What the task asks:
Your answer should consist of each line below that includes the word "Colombia".

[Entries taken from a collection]
□ □ □

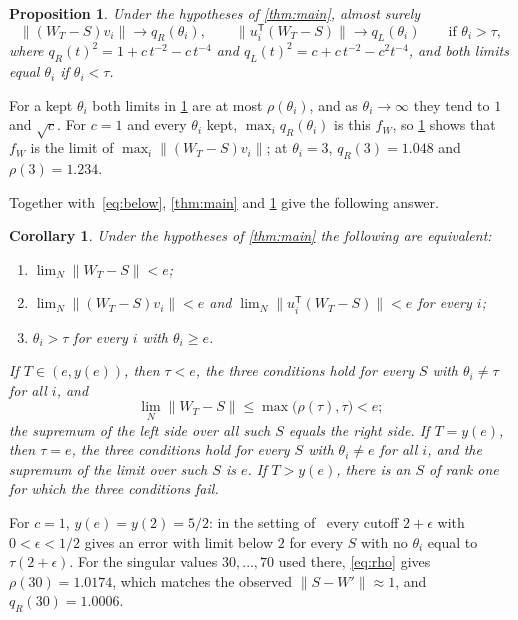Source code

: \documentclass[11pt]{amsart}
\newtheorem{cor}[thm]{Corollary}
\newtheorem{prop}[thm]{Proposition}
\theoremstyle{remark}
\numberwithin{equation}{section}
\begin{document}
\begin{prop}\label{prop:direction}
Under the hypotheses of \cref{thm:main}, almost surely
\[
\|(W_T-S)v_i\|\to q_R(\theta_i),\qquad \|u_i^{\mathsf T}(W_T-S)\|\to q_L(\theta_i)\qquad\text{if }\theta_i>\tau,
\]
where $q_R(t)^2=1+c\,t^{-2}-c\,t^{-4}$ and $q_L(t)^2=c+c\,t^{-2}-c^2t^{-4}$, and both limits equal $\theta_i$ if $\theta_i<\tau$.
\end{prop}

For a kept $\theta_i$ both limits in \cref{prop:direction} are at most $\rho(\theta_i)$, and as $\theta_i\to\infty$ they tend to $1$ and $\sqrt c$. For $c=1$ and every $\theta_i$ kept, $\max_i q_R(\theta_i)$ is this $f_W$, so \cref{prop:direction} shows that $f_W$ is the limit of $\max_i\|(W_T-S)v_i\|$; at $\theta_i=3$, $q_R(3)=1.048$ and $\rho(3)=1.234$.

Together with~\eqref{eq:below}, \cref{thm:main} and \cref{prop:direction} give the following answer.

\begin{cor}\label{cor:criterion}
Under the hypotheses of \cref{thm:main} the following are equivalent:
\begin{enumerate}
\item $\lim_N\|W_T-S\|<e$;
\item $\lim_N\|(W_T-S)v_i\|<e$ and $\lim_N\|u_i^{\mathsf T}(W_T-S)\|<e$ for every $i$;
\item $\theta_i>\tau$ for every $i$ with $\theta_i\ge e$.
\end{enumerate}
If $T\in(e,y(e))$, then $\tau<e$, the three conditions hold for every $S$ with $\theta_i\ne\tau$ for all $i$, and
\begin{equation}\label{eq:uniform}
\lim_N\|W_T-S\|\le\max\bigl(\rho(\tau),\tau\bigr)<e ;
\end{equation}
the supremum of the left side over all such $S$ equals the right side. If $T=y(e)$, then $\tau=e$, the three conditions hold for every $S$ with $\theta_i\ne e$ for all $i$, and the supremum of the limit over such $S$ is $e$. If $T>y(e)$, there is an $S$ of rank one for which the three conditions fail.
\end{cor}

For $c=1$, $y(e)=y(2)=5/2$: in the setting of~\cite[Example~5.5]{BSSZ} every cutoff $2+\epsilon$ with $0<\epsilon<1/2$ gives an error with limit below $2$ for every $S$ with no $\theta_i$ equal to $\tau(2+\epsilon)$. For the singular values $30,\dots,70$ used there, \eqref{eq:rho} gives $\rho(30)=1.0174$, which matches the observed $\|S-W'\|\approx1$, and $q_R(30)=1.0006$.
\end{document}
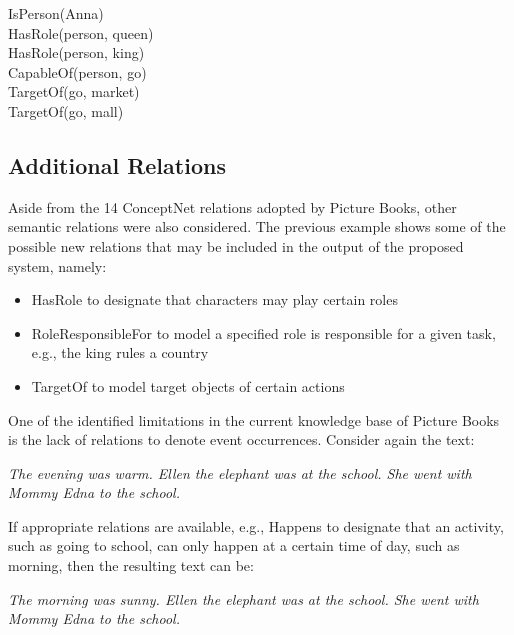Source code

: \noindent
	\hspace{1 in}IsPerson(Anna) \\
	\hspace*{1 in}HasRole(person, queen) \\
	\hspace*{1 in}HasRole(person, king) \\
	\hspace*{1 in}CapableOf(person, go) \\
	\hspace*{1 in}TargetOf(go, market) \\
	\hspace*{1 in}TargetOf(go, mall)
	
\subsection{Additional Relations}
\label{sec:addrelations}
	
Aside from the 14 ConceptNet relations adopted by Picture Books, other semantic relations were also considered. The previous example shows some of the possible new relations that may be included in the output of the proposed system, namely:

\begin{itemize}
	\item HasRole to designate that characters may play certain roles
	\item RoleResponsibleFor to model a specified role is responsible for a given task, e.g., the king rules a country
	\item TargetOf to model target objects of certain actions
\end{itemize}

One of the identified limitations in the current knowledge base of Picture Books is the lack of relations to denote event occurrences. Consider again the text:
	
	\noindent
	\hspace{1 in}\emph{The evening was warm. Ellen the elephant was at the school. She went with Mommy Edna to the school.}
	
	If appropriate relations are available, e.g., Happens to designate that an activity, such as going to school, can only happen at a certain time of day, such as morning, then the resulting text can be:
	
	\noindent
	\hspace{1 in}\emph{The morning was sunny. Ellen the elephant was at the school. She went with Mommy Edna to the school.}
	
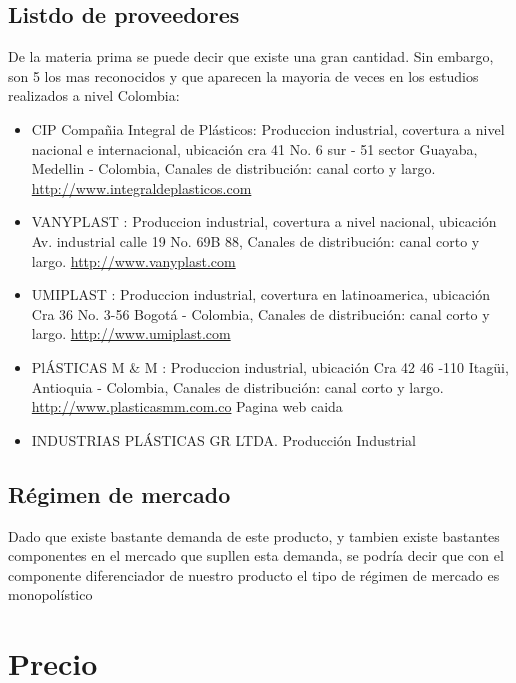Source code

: \documentclass[letterpaper,12pt]{scrreprt}
\begin{document}
    \section{Listdo de proveedores}
    De la materia prima se puede decir que existe una gran cantidad. Sin embargo, son 5 los mas reconocidos y que aparecen la mayoria de veces en los estudios realizados a nivel Colombia:
    \begin{itemize}
        \item CIP Compañia Integral de Plásticos: Produccion industrial, covertura a nivel nacional e internacional, ubicación cra 41 No. 6 sur - 51 sector Guayaba, Medellin - Colombia, Canales de distribución: canal corto y largo. \url{http://www.integraldeplasticos.com}
        
        \item VANYPLAST : Produccion industrial, covertura a nivel nacional, ubicación Av. industrial calle 19 No. 69B 88, Canales de distribución: canal corto y largo. \url{http://www.vanyplast.com}

        \item UMIPLAST : Produccion industrial, covertura en latinoamerica, ubicación Cra 36 No. 3-56 Bogotá - Colombia, Canales de distribución: canal corto y largo. \url{http://www.umiplast.com}
        
        \item PlÁSTICAS M \& M  : Produccion industrial, ubicación Cra 42 46 -110 Itagüi, Antioquia - Colombia, Canales de distribución: canal corto y largo. \url{http://www.plasticasmm.com.co} Pagina web caida

        \item INDUSTRIAS PLÁSTICAS GR LTDA. Producción Industrial

    \end{itemize}
    
    \section{Régimen de mercado}
    Dado que existe bastante demanda de este producto, y tambien existe bastantes componentes en el mercado que supllen esta demanda, se podría decir que con el componente diferenciador de nuestro producto el tipo de régimen de mercado es monopolístico
    
    
    
\chapter{Precio}
\end{document}
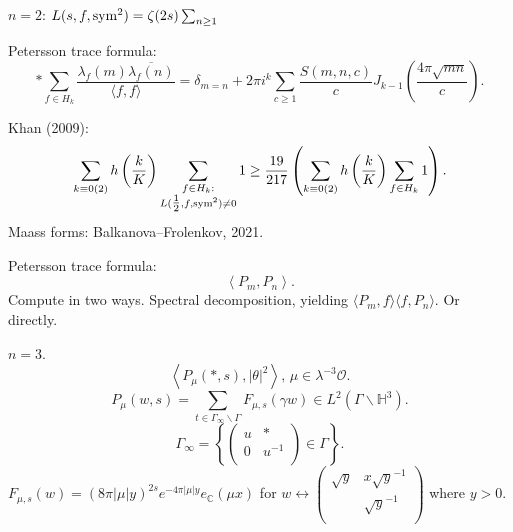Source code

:\documentclass[reqno]{amsart} 
\begin{document}
$n = 2$: $L(s, f, \sym^2) = \zeta(2 s) \sum_{n \geq 1} $



Petersson trace formula:
\begin{equation*}
  \ast \sum_{f \in H_k } \frac{\lambda_f(m) \overline{\lambda_f(n)}}{\langle f, f \rangle}
  = \delta_{m = n}
  + 2 \pi i^k \sum_{c \geq 1} \frac{S(m, n, c)}{c} J_{k - 1} \left( \frac{4 \pi \sqrt{m n}}{c} \right).
\end{equation*}


Khan (2009):
\begin{equation*}
  \sum_{k \equiv 0(2)} h \left( \frac{k}{K} \right)
  \sum_{
    \substack{
      f \in H_k :  \\
      L(\tfrac{1}{2}, f, \sym^2 ) \neq 0      
    }
  }
  1 \geq \frac{19}{217}
  \left( \sum_{k \equiv 0 (2)} h \left( \frac{k}{K} \right) \sum_{f \in H_k } 1 \right).
\end{equation*}
Maass forms: Balkanova--Frolenkov, 2021.

Petersson trace formula:
\begin{equation*}
  \left\langle P_m, P_n \right\rangle.
\end{equation*}
Compute in two ways.  Spectral decomposition, yielding $\langle P_m, f \rangle \langle f, P_n \rangle$.  Or directly.

$n = 3$.
\begin{equation*}
  \left\langle P_\mu(\ast, s), \lvert \theta  \rvert^2 \right\rangle, \, \mu \in \lambda^{- 3} \mathcal{O}.
\end{equation*}
\begin{equation*}
  P_\mu(w, s) = \sum_{t \in \Gamma _\infty \backslash \Gamma } F_{\mu, s}(\gamma w)
  \in L^2(\Gamma \backslash \mathbb{H}^3).
\end{equation*}
\begin{equation*}
  \Gamma _\infty = \left\{
    \begin{pmatrix}
      u      & \ast \\
      0 & u^{-1} \\
    \end{pmatrix} \in \Gamma \right\}.
\end{equation*}
$F_{\mu, s}(w) = \left( 8 \pi \lvert \mu \rvert y \right)^{2 s} e^{- 4 \pi \lvert \mu  \rvert y} e_{\mathbb{C}}(\mu x)$ for $w \leftrightarrow \left(
  \begin{smallmatrix}
    \sqrt{y}  & x \sqrt{y}^{-1} \\
              & \sqrt{y}^{-1}  \\
  \end{smallmatrix}
\right)$ where $y > 0$.
\end{document}
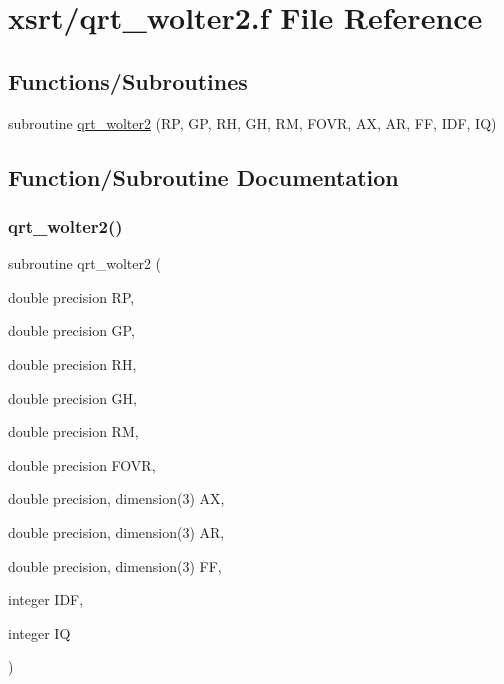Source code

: \hypertarget{qrt__wolter2_8f}{}\section{xsrt/qrt\+\_\+wolter2.f File Reference}
\label{qrt__wolter2_8f}
\subsection*{Functions/\+Subroutines}
\begin{DoxyCompactItemize}
\item 
subroutine \hyperlink{qrt__wolter2_8f_ada6c715f71a2beb976522f40072ab742}{qrt\+\_\+wolter2} (RP, GP, RH, GH, RM, F\+O\+VR, AX, AR, FF, I\+DF, IQ)
\end{DoxyCompactItemize}


\subsection{Function/\+Subroutine Documentation}
\mbox{\label{qrt__wolter2_8f_ada6c715f71a2beb976522f40072ab742}} 
\subsubsection{\texorpdfstring{qrt\+\_\+wolter2()}{qrt\_wolter2()}}
{\footnotesize\ttfamily subroutine qrt\+\_\+wolter2 (\begin{DoxyParamCaption}\item[{double precision}]{RP,  }\item[{double precision}]{GP,  }\item[{double precision}]{RH,  }\item[{double precision}]{GH,  }\item[{double precision}]{RM,  }\item[{double precision}]{F\+O\+VR,  }\item[{double precision, dimension(3)}]{AX,  }\item[{double precision, dimension(3)}]{AR,  }\item[{double precision, dimension(3)}]{FF,  }\item[{integer}]{I\+DF,  }\item[{integer}]{IQ }\end{DoxyParamCaption})}

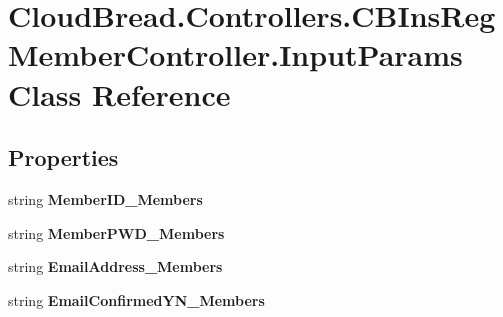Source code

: \hypertarget{class_cloud_bread_1_1_controllers_1_1_c_b_ins_reg_member_controller_1_1_input_params}{}\section{Cloud\+Bread.\+Controllers.\+C\+B\+Ins\+Reg\+Member\+Controller.\+Input\+Params Class Reference}
\label{class_cloud_bread_1_1_controllers_1_1_c_b_ins_reg_member_controller_1_1_input_params}
\subsection*{Properties}
\begin{DoxyCompactItemize}
\item 
string {\bfseries Member\+I\+D\+\_\+\+Members}\hypertarget{class_cloud_bread_1_1_controllers_1_1_c_b_ins_reg_member_controller_1_1_input_params_ae3298401d25bde692042f8d933dd045d}{}\label{class_cloud_bread_1_1_controllers_1_1_c_b_ins_reg_member_controller_1_1_input_params_ae3298401d25bde692042f8d933dd045d}

\item 
string {\bfseries Member\+P\+W\+D\+\_\+\+Members}\hypertarget{class_cloud_bread_1_1_controllers_1_1_c_b_ins_reg_member_controller_1_1_input_params_a88d7236bed4cb796ad47fce33b341117}{}\label{class_cloud_bread_1_1_controllers_1_1_c_b_ins_reg_member_controller_1_1_input_params_a88d7236bed4cb796ad47fce33b341117}

\item 
string {\bfseries Email\+Address\+\_\+\+Members}\hypertarget{class_cloud_bread_1_1_controllers_1_1_c_b_ins_reg_member_controller_1_1_input_params_a6b75f22014fba445c01f61c91195bfa2}{}\label{class_cloud_bread_1_1_controllers_1_1_c_b_ins_reg_member_controller_1_1_input_params_a6b75f22014fba445c01f61c91195bfa2}

\item 
string {\bfseries Email\+Confirmed\+Y\+N\+\_\+\+Members}\hypertarget{class_cloud_bread_1_1_controllers_1_1_c_b_ins_reg_member_controller_1_1_input_params_a44be5e1d17fb1977c00d73b35a4cf8d8}{}\label{class_cloud_bread_1_1_controllers_1_1_c_b_ins_reg_member_controller_1_1_input_params_a44be5e1d17fb1977c00d73b35a4cf8d8}


\end{DoxyCompactItemize}
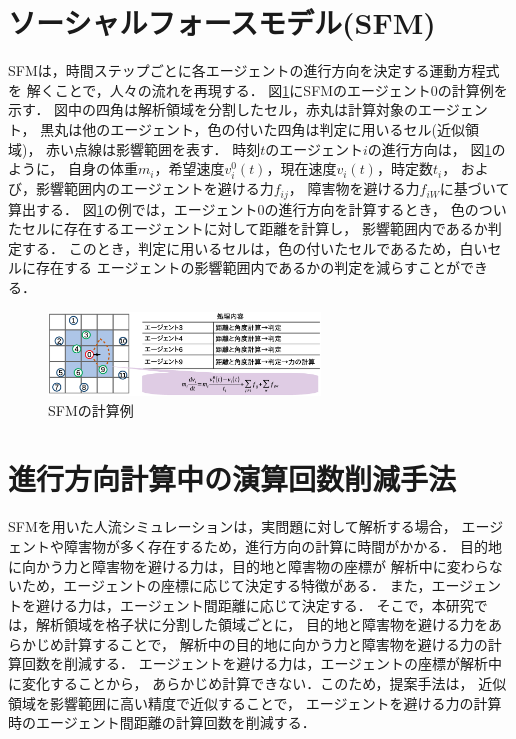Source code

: \documentclass{maelab_y}
\newcommand{\分類条件}{
\begin{table}[t]
\begin{center}
\caption{進行方向を分類する条件}
\ecaption{Classification condition of moving direction $e_{i}$.}
\label{tb:hantei_jouken}
\begin{tabular}{c|c|c|c|c}
\hline \hline
			& 右 & 左 & 上 & 下 \\ \hline
パターン2   & $\frac{1}{\sqrt{2}} < e_x \leq 1  $
		    & $ -1 \leq e_x < \frac{-1}{\sqrt{2}}$ 
		    & $ \frac{-1}{\sqrt{2}} < e_x < \frac{1}{\sqrt{2}} $ 
		    & $ \frac{-1}{2} < e_x < \frac{1}{2} $ \\
パターン3   & $\frac{-1}{2} < e_y < \frac{1}{2} $ 
		    & $\frac{-1}{2} < e_y < \frac{1}{2} $
            & $ \frac{1}{\sqrt{2}} < e_y \leq 1$
		    & $ -1 \leq e_y < \frac{-1}{\sqrt{2}} $ \\
\hline
\multirow{2}{*}{パターン4}   
			& $R_x \geq A_x$ & $R_x < A_x$ & $R_y \geq A_y$ & $R_y < A_y $ \\
	        &  $L_x \geq A_x$ & $L_x < A_x$ & $L_y \geq A_y$ & $L_y < A_y$ \\
\hline
\multirow{2}{*}{パターン5}   
 			& $R_x \geq x_1$ & $R_x < x_2$ & $R_y \geq y_1$ & $R_y < y_2 $ \\
			& $L_x \geq x_1$ & $L_x < x_2$ & $L_y \geq y_1$ & $L_y < y_2 $ \\
\hline
パターン6   & $ \cos(\frac{1}{2}\theta_{view}) \leq  e_y $ 
			& $ e_y \leq -\cos(\frac{1}{2}\theta_{view})$ 
			& $ \sin(\frac{1}{2}(\pi - \theta_{view})) \leq e_x $ 
			& $ e_x \leq \sin(\frac{1}{2}(\pi - \theta_{view}))  $ \\
\hline
\end{tabular}
\end{center}
\end{table}}
\newcommand{\距離計算回数}{
\begin{table}[hbtp]
\begin{center}
\caption{エージェント間距離の計算回数[$10^{10}$回]}
\label{tb:count_result_yobi}
\begin{tabular}{c|r|r|r|r|r|r}
\hline \hline
	人数 & 1 & 2 & 3 & 4 & 5 & 6 \\  
	\hline
	\multirow{2}{*}{3000} 
	& 5.1   & $\mathbf{3.9}$   & 4.0    & 4.4    & 4.1    & 4.4   \\  
	&       & ($\mathbf{24.5}$\%) 					& (22.9\%) & (15.3\%) & (20.7\%) & (15.2\%) \\ \hline
	\multirow{2}{*}{5000} 
	& 14.4  &  $\mathbf{10.9}$  					  & 11.1   & 12.2   & 11.4   & 12.2  \\  
	&       & ($\mathbf{23.8}$\%) 					& (22.6\%) & (15.2\%) & (20.5\%) & (15.1\%) \\ \hline
	\multirow{2}{*}{7500} 
	& 33.1  & $\mathbf{25.2}$	 		    	 	 & 25.8   & 28.3   & 26.7   & 28.3  \\ 
	&       & ($\mathbf{23.9}$\%) 					& (22.2\%) & (14.6\%) & (19.4\%) & (14.6\%) \\ \hline
    \end{tabular}
  \end{center}
\end{table}}
\begin{document}
\section{ソーシャルフォースモデル(SFM)}
SFMは，時間ステップごとに各エージェントの進行方向を決定する運動方程式を
解くことで，人々の流れを再現する．
図\ref{fig:sfm_ex}にSFMのエージェント0の計算例を示す．
図中の四角は解析領域を分割したセル，赤丸は計算対象のエージェント，
黒丸は他のエージェント，色の付いた四角は判定に用いるセル(近似領域)，
赤い点線は影響範囲を表す．
時刻$t$のエージェント$i$の進行方向は，
図\ref{fig:sfm_ex}のように，
自身の体重$m_i$，希望速度$v_i^0(t)$，現在速度$v_i(t)$，時定数$t_i$，
および，影響範囲内のエージェントを避ける力$f_{ij}$，
障害物を避ける力$f_{iW}$に基づいて算出する．
図\ref{fig:sfm_ex}の例では，エージェント0の進行方向を計算するとき，
色のついたセルに存在するエージェントに対して距離を計算し，
影響範囲内であるか判定する．
このとき，判定に用いるセルは，色の付いたセルであるため，白いセルに存在する
エージェントの影響範囲内であるかの判定を減らすことができる．

\begin{figure}[hbtp]
 \begin{center}
  \includegraphics[width=7.21cm,clip]{figure/sfm_ex.eps}
  \caption{SFMの計算例}
  \label{fig:sfm_ex}
 \end{center}
\end{figure}

\section{進行方向計算中の演算回数削減手法}
SFMを用いた人流シミュレーションは，実問題に対して解析する場合，
エージェントや障害物が多く存在するため，進行方向の計算に時間がかかる．
目的地に向かう力と障害物を避ける力は，目的地と障害物の座標が
解析中に変わらないため，エージェントの座標に応じて決定する特徴がある．
また，エージェントを避ける力は，エージェント間距離に応じて決定する．
そこで，本研究では，解析領域を格子状に分割した領域ごとに，
目的地と障害物を避ける力をあらかじめ計算することで，
解析中の目的地に向かう力と障害物を避ける力の計算回数を削減する．
エージェントを避ける力は，エージェントの座標が解析中に変化することから，
あらかじめ計算できない．このため，提案手法は，
近似領域を影響範囲に高い精度で近似することで，
エージェントを避ける力の計算時のエージェント間距離の計算回数を削減する．
\end{document}
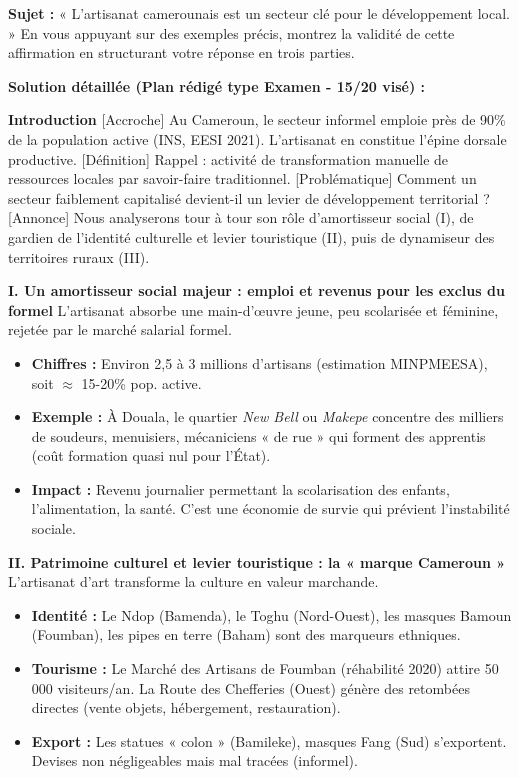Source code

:\documentclass[11pt]{article}
\newcommand{\cle}[1]{{\popxbold\color{popdark}#1}}
\begin{document}
\begin{exoresolu}
\textbf{Sujet :} « L'artisanat camerounais est un secteur clé pour le développement local. » En vous appuyant sur des exemples précis, montrez la validité de cette affirmation en structurant votre réponse en trois parties.

\tcblower
\textbf{Solution détaillée (Plan rédigé type Examen - 15/20 visé) :}

\textbf{Introduction}
[Accroche] Au Cameroun, le secteur informel emploie près de 90\% de la population active (INS, EESI 2021). L'artisanat en constitue l'épine dorsale productive.
[Définition] Rappel : activité de transformation manuelle de ressources locales par savoir-faire traditionnel.
[Problématique] Comment un secteur faiblement capitalisé devient-il un levier de développement territorial ?
[Annonce] Nous analyserons tour à tour son rôle d'amortisseur social (I), de gardien de l'identité culturelle et levier touristique (II), puis de dynamiseur des territoires ruraux (III).

\textbf{I. Un amortisseur social majeur : emploi et revenus pour les exclus du formel}
L'artisanat absorbe une main-d'œuvre jeune, peu scolarisée et féminine, rejetée par le marché salarial formel.
\begin{itemize}
    \item \textbf{Chiffres :} Environ 2,5 à 3 millions d'artisans (estimation MINPMEESA), soit $\approx$ 15-20\% pop. active.
    \item \textbf{Exemple :} À Douala, le quartier \textit{New Bell} ou \textit{Makepe} concentre des milliers de soudeurs, menuisiers, mécaniciens « de rue » qui forment des apprentis (coût formation quasi nul pour l'État).
    \item \textbf{Impact :} Revenu journalier permettant la scolarisation des enfants, l'alimentation, la santé. C'est une \cle{économie de survie} qui prévient l'instabilité sociale.
\end{itemize}

\textbf{II. Patrimoine culturel et levier touristique : la « marque Cameroun »}
L'artisanat d'art transforme la culture en valeur marchande.
\begin{itemize}
    \item \textbf{Identité :} Le \cle{Ndop} (Bamenda), le \cle{Toghu} (Nord-Ouest), les \cle{masques Bamoun} (Foumban), les \cle{pipes en terre} (Baham) sont des marqueurs ethniques.
    \item \textbf{Tourisme :} Le \cle{Marché des Artisans de Foumban} (réhabilité 2020) attire 50 000 visiteurs/an. La \cle{Route des Chefferies} (Ouest) génère des retombées directes (vente objets, hébergement, restauration).
    \item \textbf{Export :} Les statues « colon » (Bamileke), masques Fang (Sud) s'exportent. Devises non négligeables mais mal tracées (informel).
\end{itemize}


\end{exoresolu}
\end{document}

□ □ □

Exercise solution:
    De la materia prima se puede decir que existe una gran cantidad. Sin embargo, son 5 los mas reconocidos y que aparecen la mayoria de veces en los estudios realizados a nivel Colombia:
        \item CIP Compañia Integral de Plásticos: Produccion industrial, covertura a nivel nacional e internacional, ubicación cra 41 No. 6 sur - 51 sector Guayaba, Medellin - Colombia, Canales de distribución: canal corto y largo. \url{http://www.integraldeplasticos.com}
        \item UMIPLAST : Produccion industrial, covertura en latinoamerica, ubicación Cra 36 No. 3-56 Bogotá - Colombia, Canales de distribución: canal corto y largo. \url{http://www.umiplast.com}
        \item PlÁSTICAS M \& M  : Produccion industrial, ubicación Cra 42 46 -110 Itagüi, Antioquia - Colombia, Canales de distribución: canal corto y largo. \url{http://www.plasticasmm.com.co} Pagina web caida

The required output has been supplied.